*** THE DATA ***
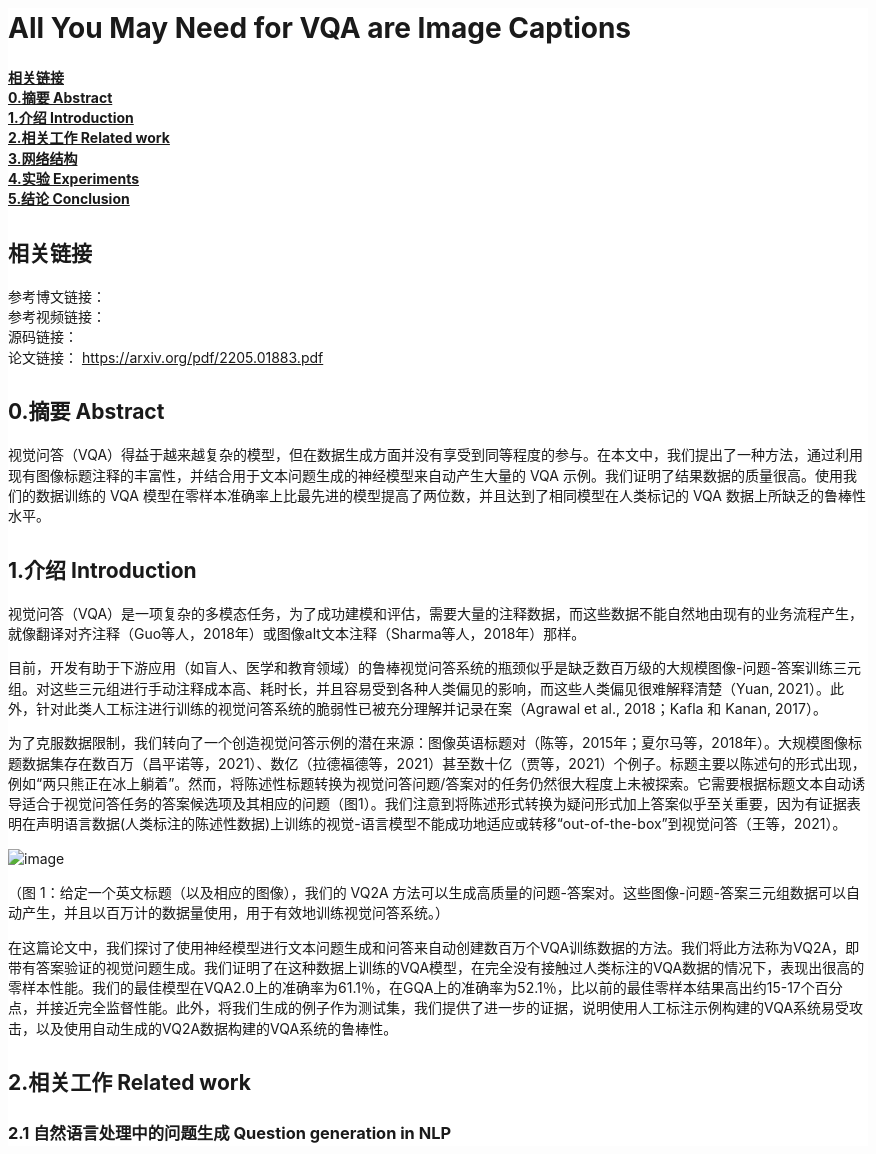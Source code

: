 # All You May Need for VQA are Image Captions

[**相关链接**](#相关链接)  
[**0.摘要 Abstract**](#0.摘要Abstract)  
[**1.介绍 Introduction**](#1.介绍Introduction)  
[**2.相关工作 Related work**](#2.相关工作Relatedwork)  
[**3.网络结构**](#3.网络结构)  
[**4.实验 Experiments**](#4.实验Experiments)  
[**5.结论 Conclusion**](#5.结论Conclusion)  



## 相关链接
参考博文链接：  
参考视频链接：  
源码链接：  
论文链接：  https://arxiv.org/pdf/2205.01883.pdf

<a id="0.摘要Abstract"></a>
## 0.摘要 Abstract
视觉问答（VQA）得益于越来越复杂的模型，但在数据生成方面并没有享受到同等程度的参与。在本文中，我们提出了一种方法，通过利用现有图像标题注释的丰富性，并结合用于文本问题生成的神经模型来自动产生大量的 VQA 示例。我们证明了结果数据的质量很高。使用我们的数据训练的 VQA 模型在零样本准确率上比最先进的模型提高了两位数，并且达到了相同模型在人类标记的 VQA 数据上所缺乏的鲁棒性水平。

<a id="1.介绍Introduction"></a>
## 1.介绍 Introduction
视觉问答（VQA）是一项复杂的多模态任务，为了成功建模和评估，需要大量的注释数据，而这些数据不能自然地由现有的业务流程产生，就像翻译对齐注释（Guo等人，2018年）或图像alt文本注释（Sharma等人，2018年）那样。  

目前，开发有助于下游应用（如盲人、医学和教育领域）的鲁棒视觉问答系统的瓶颈似乎是缺乏数百万级的大规模图像-问题-答案训练三元组。对这些三元组进行手动注释成本高、耗时长，并且容易受到各种人类偏见的影响，而这些人类偏见很难解释清楚（Yuan, 2021）。此外，针对此类人工标注进行训练的视觉问答系统的脆弱性已被充分理解并记录在案（Agrawal et al., 2018；Kafla 和 Kanan, 2017）。

为了克服数据限制，我们转向了一个创造视觉问答示例的潜在来源：图像英语标题对（陈等，2015年；夏尔马等，2018年）。大规模图像标题数据集存在数百万（昌平诺等，2021）、数亿（拉德福德等，2021）甚至数十亿（贾等，2021）个例子。标题主要以陈述句的形式出现，例如“两只熊正在冰上躺着”。然而，将陈述性标题转换为视觉问答问题/答案对的任务仍然很大程度上未被探索。它需要根据标题文本自动诱导适合于视觉问答任务的答案候选项及其相应的问题（图1）。我们注意到将陈述形式转换为疑问形式加上答案似乎至关重要，因为有证据表明在声明语言数据(人类标注的陈述性数据)上训练的视觉-语言模型不能成功地适应或转移“out-of-the-box”到视觉问答（王等，2021）。

<img width="218" alt="image" src="https://github.com/Cloud-Jowen/Paper_Note/assets/56760687/614e3959-e8da-4259-b97b-39a031e2e12f">

（图 1：给定一个英文标题（以及相应的图像），我们的 VQ2A 方法可以生成高质量的问题-答案对。这些图像-问题-答案三元组数据可以自动产生，并且以百万计的数据量使用，用于有效地训练视觉问答系统。）

在这篇论文中，我们探讨了使用神经模型进行文本问题生成和问答来自动创建数百万个VQA训练数据的方法。我们将此方法称为VQ2A，即带有答案验证的视觉问题生成。我们证明了在这种数据上训练的VQA模型，在完全没有接触过人类标注的VQA数据的情况下，表现出很高的零样本性能。我们的最佳模型在VQA2.0上的准确率为61.1％，在GQA上的准确率为52.1％，比以前的最佳零样本结果高出约15-17个百分点，并接近完全监督性能。此外，将我们生成的例子作为测试集，我们提供了进一步的证据，说明使用人工标注示例构建的VQA系统易受攻击，以及使用自动生成的VQ2A数据构建的VQA系统的鲁棒性。


<a id="2.相关工作Relatedwork"></a>
## 2.相关工作 Related work

<a id="2.1自然语言处理中的问题生成"></a>
### 2.1 自然语言处理中的问题生成 Question generation in NLP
*** End of THE DATA ***
* **PROBLEM REQUIREMENTS**: From the records, copy every line that has the string "摘要Abstract" in it.

* **OUTPUT OF THE EXERCISE**:
[**0.摘要 Abstract**](#0.摘要Abstract)  
<a id="0.摘要Abstract"></a>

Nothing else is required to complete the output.